Familial CJD can be inherited. Variant CJD is related to “mad cow disease,” eating diseased meat. Sporadic CJD develops suddenly without any known risk factors. Most cases of CJD are sporadic, according to Johns Hopkins Medicine. The family is awaiting results from an autopsy. But that’s all just medical gobbledygook to me. Jim’s horrible demise was crushing on every level.

Even now to think (and write) of him in the past tense is staggering. We saw each other nearly every day, beginning with morning coffee to, in our parlance, “break it down.” And then those aforementioned phone calls to rehash and plan tomorrow.

im & Bill HiggensIt was indeed a special relationship I’ll always cherish.

Jim’s influence was wide. He was a well-respected executive for 40-plus years at RogersGray Insurance and served as a volunteer senior vice-president of the Cape Cod Baseball League for decades. He made a profound impact.

He was passionate and loyal, and had many close friends, including a band of brothers from the UMass-Amherst Sigma Phi Epsilon (SigEp) fraternity that went back more than 50 years.

Going Forward

So, how am I doing without my best buddy? OK, I think. Living and learning, leaning on my wife and family, one day at a time. I’m sharing more. I enjoy talking about Jim. I’m trying to get out of my comfort zone by staying in touch with friends and reconnecting with old ones. I’m still exercising, walking, jogging a little and trying to stay active.

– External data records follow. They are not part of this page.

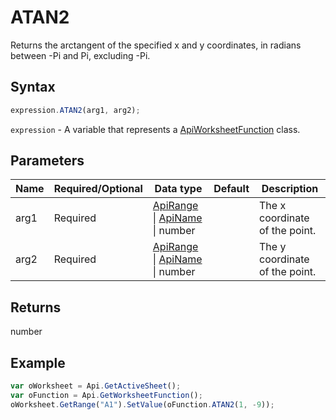 # ATAN2

Returns the arctangent of the specified x and y coordinates, in radians between -Pi and Pi, excluding -Pi.

## Syntax

```javascript
expression.ATAN2(arg1, arg2);
```

`expression` - A variable that represents a [ApiWorksheetFunction](../ApiWorksheetFunction.md) class.

## Parameters

| **Name** | **Required/Optional** | **Data type** | **Default** | **Description** |
| ------------- | ------------- | ------------- | ------------- | ------------- |
| arg1 | Required | [ApiRange](../../ApiRange/ApiRange.md) \| [ApiName](../../ApiName/ApiName.md) \| number |  | The x coordinate of the point. |
| arg2 | Required | [ApiRange](../../ApiRange/ApiRange.md) \| [ApiName](../../ApiName/ApiName.md) \| number |  | The y coordinate of the point. |

## Returns

number

## Example



```javascript
var oWorksheet = Api.GetActiveSheet();
var oFunction = Api.GetWorksheetFunction();
oWorksheet.GetRange("A1").SetValue(oFunction.ATAN2(1, -9));
```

However, I’ve read and been told that grief isn’t linear. There is no start and stop, a defined path or a finish line. There is no right or wrong way. Sometimes I feel a sense of normalcy – whatever that is – returning and then emotional waves crash back upon me unexpectedly.

I’ll hear an old song by Bob Segar or Dylan that I know was one of his favorites; or when I’m walking, alone now without him; or when I pass a place where we shared a beer … and my eyes fill with loneliness.

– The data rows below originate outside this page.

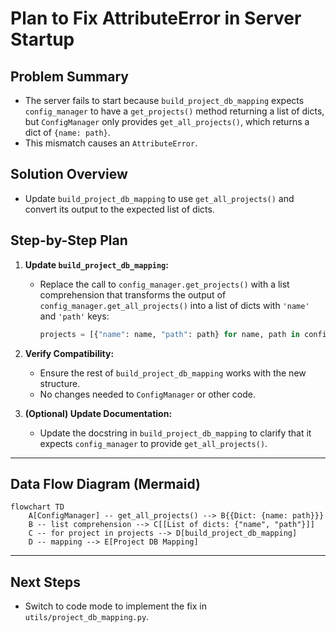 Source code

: # Plan to Fix AttributeError in Server Startup

## Problem Summary
- The server fails to start because `build_project_db_mapping` expects `config_manager` to have a `get_projects()` method returning a list of dicts, but `ConfigManager` only provides `get_all_projects()`, which returns a dict of `{name: path}`.
- This mismatch causes an `AttributeError`.

## Solution Overview
- Update `build_project_db_mapping` to use `get_all_projects()` and convert its output to the expected list of dicts.

## Step-by-Step Plan

1. **Update `build_project_db_mapping`:**
   - Replace the call to `config_manager.get_projects()` with a list comprehension that transforms the output of `config_manager.get_all_projects()` into a list of dicts with `'name'` and `'path'` keys:
     ```python
     projects = [{"name": name, "path": path} for name, path in config_manager.get_all_projects().items()]
     ```

2. **Verify Compatibility:**
   - Ensure the rest of `build_project_db_mapping` works with the new structure.
   - No changes needed to `ConfigManager` or other code.

3. **(Optional) Update Documentation:**
   - Update the docstring in `build_project_db_mapping` to clarify that it expects `config_manager` to provide `get_all_projects()`.

---

## Data Flow Diagram (Mermaid)

```mermaid
flowchart TD
    A[ConfigManager] -- get_all_projects() --> B{{Dict: {name: path}}}
    B -- list comprehension --> C[[List of dicts: {"name", "path"}]]
    C -- for project in projects --> D[build_project_db_mapping]
    D -- mapping --> E[Project DB Mapping]
```

---

## Next Steps

- Switch to code mode to implement the fix in `utils/project_db_mapping.py`.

And, of course, when the phone doesn’t ring after a big game.

So, this is all a work in progress and maybe always will be. I’m doing my best to find strength in knowing Jim lived his life well, with few regrets. I know I’m better for being an important part of it.

Maybe the pain of his loss will subside, but the emotional scar (I view as a badge of honor) will be forever. And that’s all right. I don’t want to forget him.